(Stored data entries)
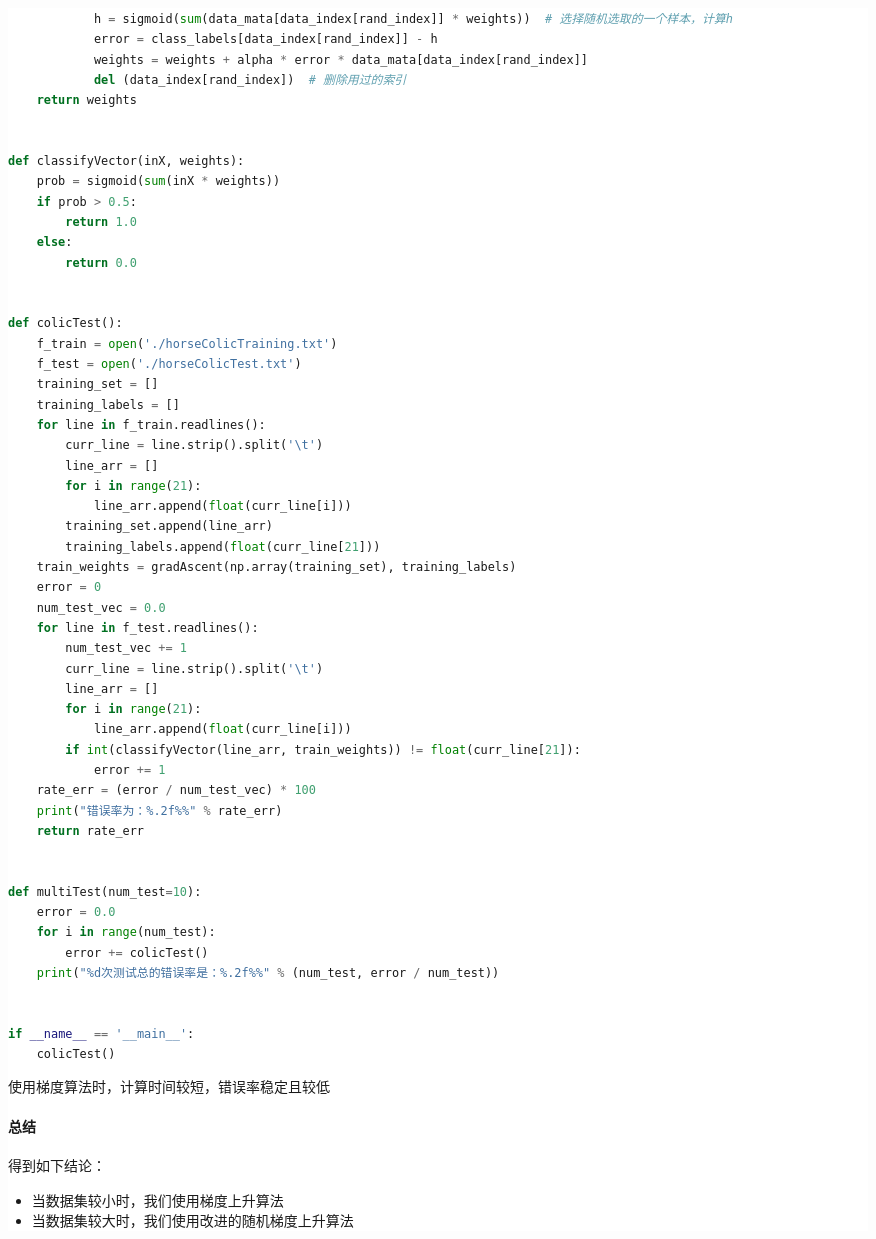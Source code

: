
 ```python
            h = sigmoid(sum(data_mata[data_index[rand_index]] * weights))  # 选择随机选取的一个样本，计算h
            error = class_labels[data_index[rand_index]] - h
            weights = weights + alpha * error * data_mata[data_index[rand_index]]
            del (data_index[rand_index])  # 删除用过的索引
    return weights


def classifyVector(inX, weights):
    prob = sigmoid(sum(inX * weights))
    if prob > 0.5:
        return 1.0
    else:
        return 0.0


def colicTest():
    f_train = open('./horseColicTraining.txt')
    f_test = open('./horseColicTest.txt')
    training_set = []
    training_labels = []
    for line in f_train.readlines():
        curr_line = line.strip().split('\t')
        line_arr = []
        for i in range(21):
            line_arr.append(float(curr_line[i]))
        training_set.append(line_arr)
        training_labels.append(float(curr_line[21]))
    train_weights = gradAscent(np.array(training_set), training_labels)
    error = 0
    num_test_vec = 0.0
    for line in f_test.readlines():
        num_test_vec += 1
        curr_line = line.strip().split('\t')
        line_arr = []
        for i in range(21):
            line_arr.append(float(curr_line[i]))
        if int(classifyVector(line_arr, train_weights)) != float(curr_line[21]):
            error += 1
    rate_err = (error / num_test_vec) * 100
    print("错误率为：%.2f%%" % rate_err)
    return rate_err


def multiTest(num_test=10):
    error = 0.0
    for i in range(num_test):
        error += colicTest()
    print("%d次测试总的错误率是：%.2f%%" % (num_test, error / num_test))


if __name__ == '__main__':
    colicTest()
```

使用梯度算法时，计算时间较短，错误率稳定且较低

#### 总结

得到如下结论：

- 当数据集较小时，我们使用梯度上升算法
- 当数据集较大时，我们使用改进的随机梯度上升算法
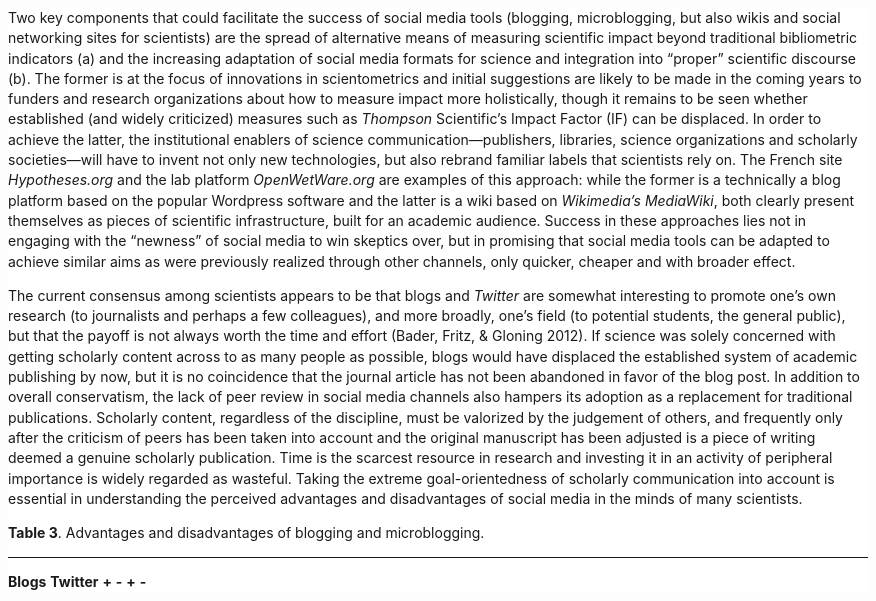 Two key components that could facilitate the success of social media
tools (blogging, microblogging, but also wikis and social networking
sites for scientists) are the spread of alternative means of measuring
scientific impact beyond traditional bibliometric indicators (a) and the
increasing adaptation of social media formats for science and
integration into “proper” scientific discourse (b). The former is at the
focus of innovations in scientometrics and initial suggestions are
likely to be made in the coming years to funders and research
organizations about how to measure impact more holistically, though it
remains to be seen whether established (and widely criticized) measures
such as *Thompson* Scientific’s Impact Factor (IF) can be displaced. In
order to achieve the latter, the institutional enablers of science
communication—publishers, libraries, science organizations and scholarly
societies—will have to invent not only new technologies, but also
rebrand familiar labels that scientists rely on. The French site
*Hypotheses.org* and the lab platform *OpenWetWare.org* are examples of
this approach: while the former is a technically a blog platform based
on the popular Wordpress software and the latter is a wiki based on
*Wikimedia’s MediaWiki*, both clearly present themselves as pieces of
scientific infrastructure, built for an academic audience. Success in
these approaches lies not in engaging with the “newness” of social media
to win skeptics over, but in promising that social media tools can be
adapted to achieve similar aims as were previously realized through
other channels, only quicker, cheaper and with broader effect.

The current consensus among scientists appears to be that blogs and
*Twitter* are somewhat interesting to promote one’s own research (to
journalists and perhaps a few colleagues), and more broadly, one’s field
(to potential students, the general public), but that the payoff is not
always worth the time and effort (Bader, Fritz, & Gloning 2012). If
science was solely concerned with getting scholarly content across to as
many people as possible, blogs would have displaced the established
system of academic publishing by now, but it is no coincidence that the
journal article has not been abandoned in favor of the blog post. In
addition to overall conservatism, the lack of peer review in social
media channels also hampers its adoption as a replacement for
traditional publications. Scholarly content, regardless of the
discipline, must be valorized by the judgement of others, and frequently
only after the criticism of peers has been taken into account and the
original manuscript has been adjusted is a piece of writing deemed a
genuine scholarly publication. Time is the scarcest resource in research
and investing it in an activity of peripheral importance is widely
regarded as wasteful. Taking the extreme goal-orientedness of scholarly
communication into account is essential in understanding the perceived
advantages and disadvantages of social media in the minds of many
scientists.

**Table 3**. Advantages and disadvantages of blogging and microblogging.

  -------------------------------- ---------------------------------------------- ---------------------------------- ------------------------------
  **Blogs**                                                                       **Twitter**
  **+**                            **-**                                          **+**                              **-**
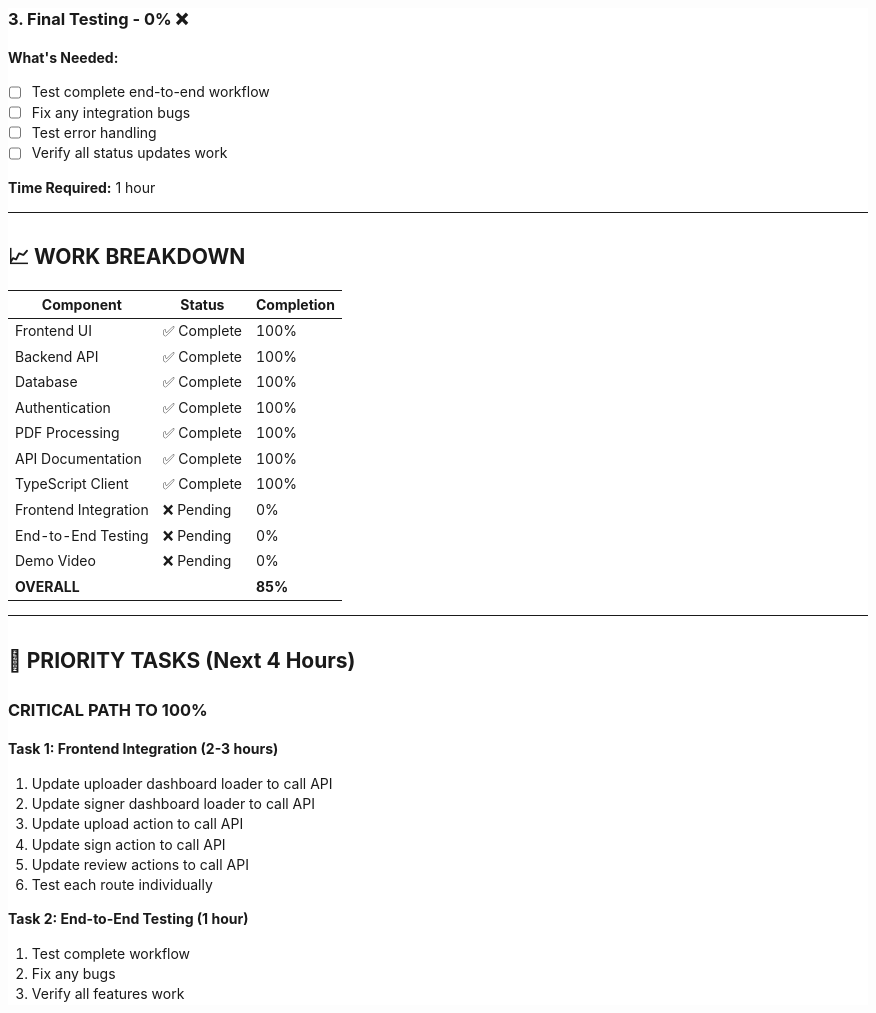 ### 3. Final Testing - 0% ❌

**What's Needed:**
- [ ] Test complete end-to-end workflow
- [ ] Fix any integration bugs
- [ ] Test error handling
- [ ] Verify all status updates work

**Time Required:** 1 hour

---

## 📈 WORK BREAKDOWN

| Component | Status | Completion |
|-----------|--------|------------|
| Frontend UI | ✅ Complete | 100% |
| Backend API | ✅ Complete | 100% |
| Database | ✅ Complete | 100% |
| Authentication | ✅ Complete | 100% |
| PDF Processing | ✅ Complete | 100% |
| API Documentation | ✅ Complete | 100% |
| TypeScript Client | ✅ Complete | 100% |
| Frontend Integration | ❌ Pending | 0% |
| End-to-End Testing | ❌ Pending | 0% |
| Demo Video | ❌ Pending | 0% |
| **OVERALL** | | **85%** |

---

## 🎯 PRIORITY TASKS (Next 4 Hours)

### CRITICAL PATH TO 100%

**Task 1: Frontend Integration (2-3 hours)**
1. Update uploader dashboard loader to call API
2. Update signer dashboard loader to call API
3. Update upload action to call API
4. Update sign action to call API
5. Update review actions to call API
6. Test each route individually

**Task 2: End-to-End Testing (1 hour)**
1. Test complete workflow
2. Fix any bugs
3. Verify all features work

## [Directions]
Where pictures appear, drop them, and reproduce exactly only the lines running from the beginning of the data to the line that contains "scientific impact beyond", inclusive.

## [Output of the exercise]
Source code

:
 ```python
            h = sigmoid(sum(data_mata[data_index[rand_index]] * weights))  # 选择随机选取的一个样本，计算h
            error = class_labels[data_index[rand_index]] - h
            weights = weights + alpha * error * data_mata[data_index[rand_index]]
            del (data_index[rand_index])  # 删除用过的索引
    return weights


def classifyVector(inX, weights):
    prob = sigmoid(sum(inX * weights))
    if prob > 0.5:
        return 1.0
    else:
        return 0.0


def colicTest():
    f_train = open('./horseColicTraining.txt')
    f_test = open('./horseColicTest.txt')
    training_set = []
    training_labels = []
    for line in f_train.readlines():
        curr_line = line.strip().split('\t')
        line_arr = []
        for i in range(21):
            line_arr.append(float(curr_line[i]))
        training_set.append(line_arr)
        training_labels.append(float(curr_line[21]))
    train_weights = gradAscent(np.array(training_set), training_labels)
    error = 0
    num_test_vec = 0.0
    for line in f_test.readlines():
        num_test_vec += 1
        curr_line = line.strip().split('\t')
        line_arr = []
        for i in range(21):
            line_arr.append(float(curr_line[i]))
        if int(classifyVector(line_arr, train_weights)) != float(curr_line[21]):
            error += 1
    rate_err = (error / num_test_vec) * 100
    print("错误率为：%.2f%%" % rate_err)
    return rate_err


def multiTest(num_test=10):
    error = 0.0
    for i in range(num_test):
        error += colicTest()
    print("%d次测试总的错误率是：%.2f%%" % (num_test, error / num_test))


if __name__ == '__main__':
    colicTest()
```

使用梯度算法时，计算时间较短，错误率稳定且较低

#### 总结

得到如下结论：

- 当数据集较小时，我们使用梯度上升算法
- 当数据集较大时，我们使用改进的随机梯度上升算法
 Two key components that could facilitate the success of social media
tools (blogging, microblogging, but also wikis and social networking
sites for scientists) are the spread of alternative means of measuring
scientific impact beyond traditional bibliometric indicators (a) and the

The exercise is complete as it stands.